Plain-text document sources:
>>>>

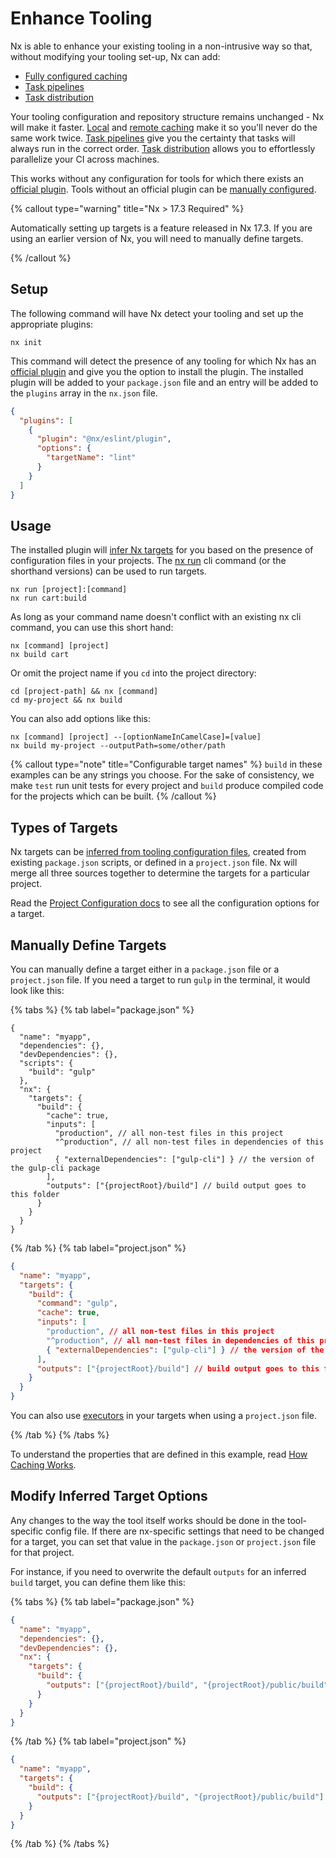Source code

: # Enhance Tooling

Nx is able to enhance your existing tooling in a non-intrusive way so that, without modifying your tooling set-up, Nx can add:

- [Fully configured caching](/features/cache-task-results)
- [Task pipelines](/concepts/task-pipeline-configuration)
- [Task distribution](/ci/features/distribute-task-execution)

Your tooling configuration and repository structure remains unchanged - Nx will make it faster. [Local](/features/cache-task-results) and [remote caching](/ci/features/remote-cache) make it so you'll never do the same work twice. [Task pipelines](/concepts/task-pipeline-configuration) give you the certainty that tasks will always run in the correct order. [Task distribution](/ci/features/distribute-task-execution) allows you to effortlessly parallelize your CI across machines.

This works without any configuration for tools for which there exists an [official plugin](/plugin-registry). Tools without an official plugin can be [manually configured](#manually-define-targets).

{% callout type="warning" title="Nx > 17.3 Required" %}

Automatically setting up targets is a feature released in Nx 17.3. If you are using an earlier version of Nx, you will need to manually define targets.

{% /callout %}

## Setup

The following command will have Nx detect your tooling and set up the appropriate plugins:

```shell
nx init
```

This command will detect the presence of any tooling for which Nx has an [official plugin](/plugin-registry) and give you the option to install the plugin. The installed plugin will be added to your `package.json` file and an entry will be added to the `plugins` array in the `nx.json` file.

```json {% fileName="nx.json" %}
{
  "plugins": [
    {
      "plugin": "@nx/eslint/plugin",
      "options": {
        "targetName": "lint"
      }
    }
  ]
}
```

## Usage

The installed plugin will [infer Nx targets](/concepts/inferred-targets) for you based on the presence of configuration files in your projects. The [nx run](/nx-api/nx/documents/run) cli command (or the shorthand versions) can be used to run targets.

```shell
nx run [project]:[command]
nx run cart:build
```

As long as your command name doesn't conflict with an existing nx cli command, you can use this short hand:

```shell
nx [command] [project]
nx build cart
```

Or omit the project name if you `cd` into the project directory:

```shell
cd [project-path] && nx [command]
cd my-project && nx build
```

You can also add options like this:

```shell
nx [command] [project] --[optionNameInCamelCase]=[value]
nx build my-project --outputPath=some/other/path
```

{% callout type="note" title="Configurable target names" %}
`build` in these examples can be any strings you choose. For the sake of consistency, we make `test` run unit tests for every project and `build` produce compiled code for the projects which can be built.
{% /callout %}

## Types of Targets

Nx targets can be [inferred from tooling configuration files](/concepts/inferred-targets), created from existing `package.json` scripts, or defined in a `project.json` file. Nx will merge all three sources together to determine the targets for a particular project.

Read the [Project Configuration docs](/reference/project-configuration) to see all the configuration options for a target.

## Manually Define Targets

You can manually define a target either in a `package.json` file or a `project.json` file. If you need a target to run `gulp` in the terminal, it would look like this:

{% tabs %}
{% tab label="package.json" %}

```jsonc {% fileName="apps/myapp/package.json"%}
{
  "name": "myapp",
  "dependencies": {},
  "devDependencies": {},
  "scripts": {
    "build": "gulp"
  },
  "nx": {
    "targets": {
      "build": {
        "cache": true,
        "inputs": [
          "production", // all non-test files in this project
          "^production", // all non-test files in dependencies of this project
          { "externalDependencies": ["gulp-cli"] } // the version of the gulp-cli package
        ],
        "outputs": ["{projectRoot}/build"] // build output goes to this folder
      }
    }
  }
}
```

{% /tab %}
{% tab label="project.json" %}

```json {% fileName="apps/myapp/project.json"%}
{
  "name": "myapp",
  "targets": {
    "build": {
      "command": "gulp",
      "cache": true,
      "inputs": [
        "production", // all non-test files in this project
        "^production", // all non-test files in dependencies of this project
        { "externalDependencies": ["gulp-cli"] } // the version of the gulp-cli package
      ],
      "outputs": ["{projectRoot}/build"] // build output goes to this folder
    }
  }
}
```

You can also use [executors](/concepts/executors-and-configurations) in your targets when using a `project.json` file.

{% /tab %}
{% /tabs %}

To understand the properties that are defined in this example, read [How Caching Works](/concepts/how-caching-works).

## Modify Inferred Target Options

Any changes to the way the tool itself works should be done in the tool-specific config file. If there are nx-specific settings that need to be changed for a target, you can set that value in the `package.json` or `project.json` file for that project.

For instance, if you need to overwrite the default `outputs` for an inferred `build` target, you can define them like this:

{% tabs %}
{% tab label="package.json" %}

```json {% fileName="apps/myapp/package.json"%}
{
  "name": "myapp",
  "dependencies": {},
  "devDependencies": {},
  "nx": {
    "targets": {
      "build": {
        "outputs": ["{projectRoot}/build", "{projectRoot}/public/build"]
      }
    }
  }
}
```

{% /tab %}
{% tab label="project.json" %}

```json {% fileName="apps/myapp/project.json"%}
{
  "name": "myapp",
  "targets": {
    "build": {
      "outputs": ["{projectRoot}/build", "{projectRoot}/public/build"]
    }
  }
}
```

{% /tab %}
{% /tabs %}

<<<<
>>>>

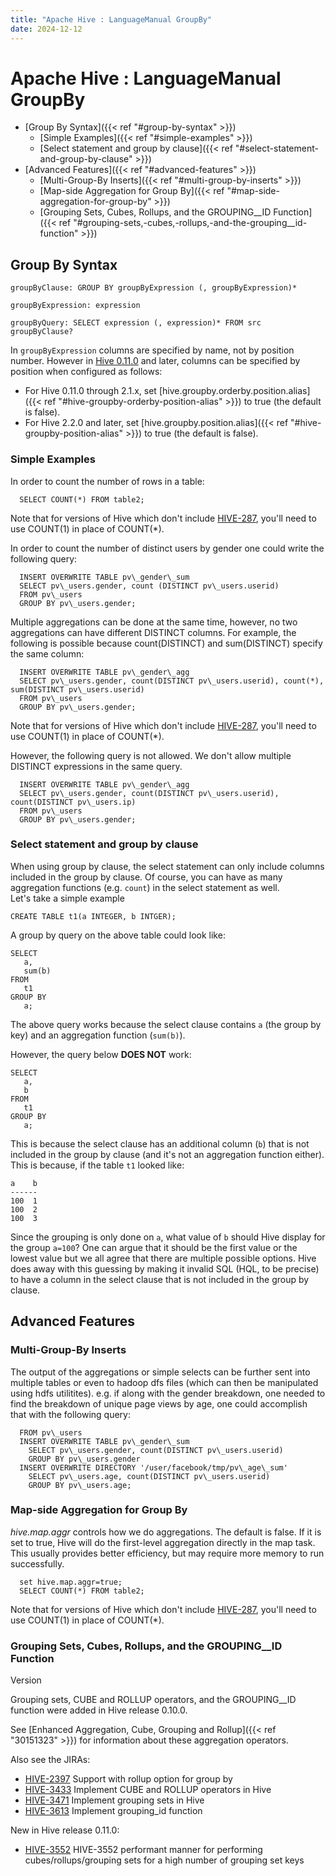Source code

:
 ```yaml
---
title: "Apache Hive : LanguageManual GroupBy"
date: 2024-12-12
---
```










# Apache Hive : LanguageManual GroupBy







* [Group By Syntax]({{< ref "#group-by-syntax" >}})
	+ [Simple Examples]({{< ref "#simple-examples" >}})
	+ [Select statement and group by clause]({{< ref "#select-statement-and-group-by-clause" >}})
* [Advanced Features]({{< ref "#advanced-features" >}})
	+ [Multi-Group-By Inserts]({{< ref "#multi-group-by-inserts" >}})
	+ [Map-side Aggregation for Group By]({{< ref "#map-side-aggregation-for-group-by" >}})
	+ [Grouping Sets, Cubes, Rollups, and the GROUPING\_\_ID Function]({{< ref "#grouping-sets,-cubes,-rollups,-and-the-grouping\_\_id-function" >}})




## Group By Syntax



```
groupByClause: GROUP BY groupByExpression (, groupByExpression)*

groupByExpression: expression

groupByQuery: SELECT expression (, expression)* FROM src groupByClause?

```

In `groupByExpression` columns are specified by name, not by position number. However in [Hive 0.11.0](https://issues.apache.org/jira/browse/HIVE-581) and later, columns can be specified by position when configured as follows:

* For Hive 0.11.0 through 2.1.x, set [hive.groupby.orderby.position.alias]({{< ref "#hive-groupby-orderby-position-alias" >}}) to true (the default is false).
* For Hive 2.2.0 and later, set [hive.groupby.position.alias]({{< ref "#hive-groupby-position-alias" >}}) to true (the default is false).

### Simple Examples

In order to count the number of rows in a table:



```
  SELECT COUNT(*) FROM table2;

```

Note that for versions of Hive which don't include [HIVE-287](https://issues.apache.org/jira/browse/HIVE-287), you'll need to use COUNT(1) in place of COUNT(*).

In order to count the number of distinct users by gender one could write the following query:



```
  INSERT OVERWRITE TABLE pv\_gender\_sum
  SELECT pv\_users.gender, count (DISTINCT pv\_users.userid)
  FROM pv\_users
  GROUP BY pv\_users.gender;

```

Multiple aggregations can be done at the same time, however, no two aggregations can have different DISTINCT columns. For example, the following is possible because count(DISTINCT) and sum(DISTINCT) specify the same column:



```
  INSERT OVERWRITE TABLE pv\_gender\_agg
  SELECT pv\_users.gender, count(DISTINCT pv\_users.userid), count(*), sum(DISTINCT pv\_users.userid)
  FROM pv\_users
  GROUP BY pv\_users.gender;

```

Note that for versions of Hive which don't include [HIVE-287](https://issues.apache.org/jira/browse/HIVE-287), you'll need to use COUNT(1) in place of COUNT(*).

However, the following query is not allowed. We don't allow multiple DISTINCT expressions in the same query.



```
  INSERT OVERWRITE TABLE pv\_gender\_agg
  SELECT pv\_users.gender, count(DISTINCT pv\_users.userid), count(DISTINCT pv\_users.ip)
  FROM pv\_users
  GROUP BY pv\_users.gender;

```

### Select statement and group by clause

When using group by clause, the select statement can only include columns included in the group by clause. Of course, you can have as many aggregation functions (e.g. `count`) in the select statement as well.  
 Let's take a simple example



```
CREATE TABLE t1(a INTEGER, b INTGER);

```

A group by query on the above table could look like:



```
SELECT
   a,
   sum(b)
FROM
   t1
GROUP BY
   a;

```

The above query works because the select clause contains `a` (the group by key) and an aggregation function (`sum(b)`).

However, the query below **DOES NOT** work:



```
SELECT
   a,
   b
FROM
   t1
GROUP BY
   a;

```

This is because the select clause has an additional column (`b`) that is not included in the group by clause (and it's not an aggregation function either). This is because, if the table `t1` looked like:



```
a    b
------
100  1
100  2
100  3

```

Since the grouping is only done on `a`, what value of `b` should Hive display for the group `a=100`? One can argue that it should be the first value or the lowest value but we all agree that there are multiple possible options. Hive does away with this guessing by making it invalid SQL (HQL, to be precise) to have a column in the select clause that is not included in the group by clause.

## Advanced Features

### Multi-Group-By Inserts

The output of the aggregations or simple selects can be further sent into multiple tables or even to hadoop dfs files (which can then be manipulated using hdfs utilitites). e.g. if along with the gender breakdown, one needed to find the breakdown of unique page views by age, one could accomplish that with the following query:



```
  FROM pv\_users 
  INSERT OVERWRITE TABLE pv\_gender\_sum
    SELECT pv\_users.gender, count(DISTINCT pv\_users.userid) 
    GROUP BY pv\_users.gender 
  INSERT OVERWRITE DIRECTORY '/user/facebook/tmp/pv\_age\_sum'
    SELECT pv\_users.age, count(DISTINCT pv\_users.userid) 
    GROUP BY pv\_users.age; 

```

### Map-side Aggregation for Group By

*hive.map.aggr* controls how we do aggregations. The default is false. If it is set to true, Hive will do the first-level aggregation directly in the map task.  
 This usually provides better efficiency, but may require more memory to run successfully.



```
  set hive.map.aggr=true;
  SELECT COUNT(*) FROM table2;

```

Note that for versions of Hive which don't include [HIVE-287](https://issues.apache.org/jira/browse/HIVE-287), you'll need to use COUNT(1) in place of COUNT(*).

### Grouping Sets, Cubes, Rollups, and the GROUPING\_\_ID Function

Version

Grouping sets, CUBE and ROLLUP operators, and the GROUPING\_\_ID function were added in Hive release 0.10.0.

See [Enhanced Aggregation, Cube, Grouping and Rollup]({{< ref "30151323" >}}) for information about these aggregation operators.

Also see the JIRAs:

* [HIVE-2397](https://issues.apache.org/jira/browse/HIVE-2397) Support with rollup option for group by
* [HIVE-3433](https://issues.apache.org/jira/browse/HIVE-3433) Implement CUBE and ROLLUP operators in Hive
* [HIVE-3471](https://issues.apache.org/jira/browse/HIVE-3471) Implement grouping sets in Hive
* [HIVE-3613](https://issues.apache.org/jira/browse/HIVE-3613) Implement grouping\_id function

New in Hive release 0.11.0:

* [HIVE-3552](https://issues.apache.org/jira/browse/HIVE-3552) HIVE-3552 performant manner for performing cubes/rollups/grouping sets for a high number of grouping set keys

<<<<

Exercise:
Copy out the lines above with "side" in them.

Output below:
	+ [Map-side Aggregation for Group By]({{< ref "#map-side-aggregation-for-group-by" >}})
### Map-side Aggregation for Group By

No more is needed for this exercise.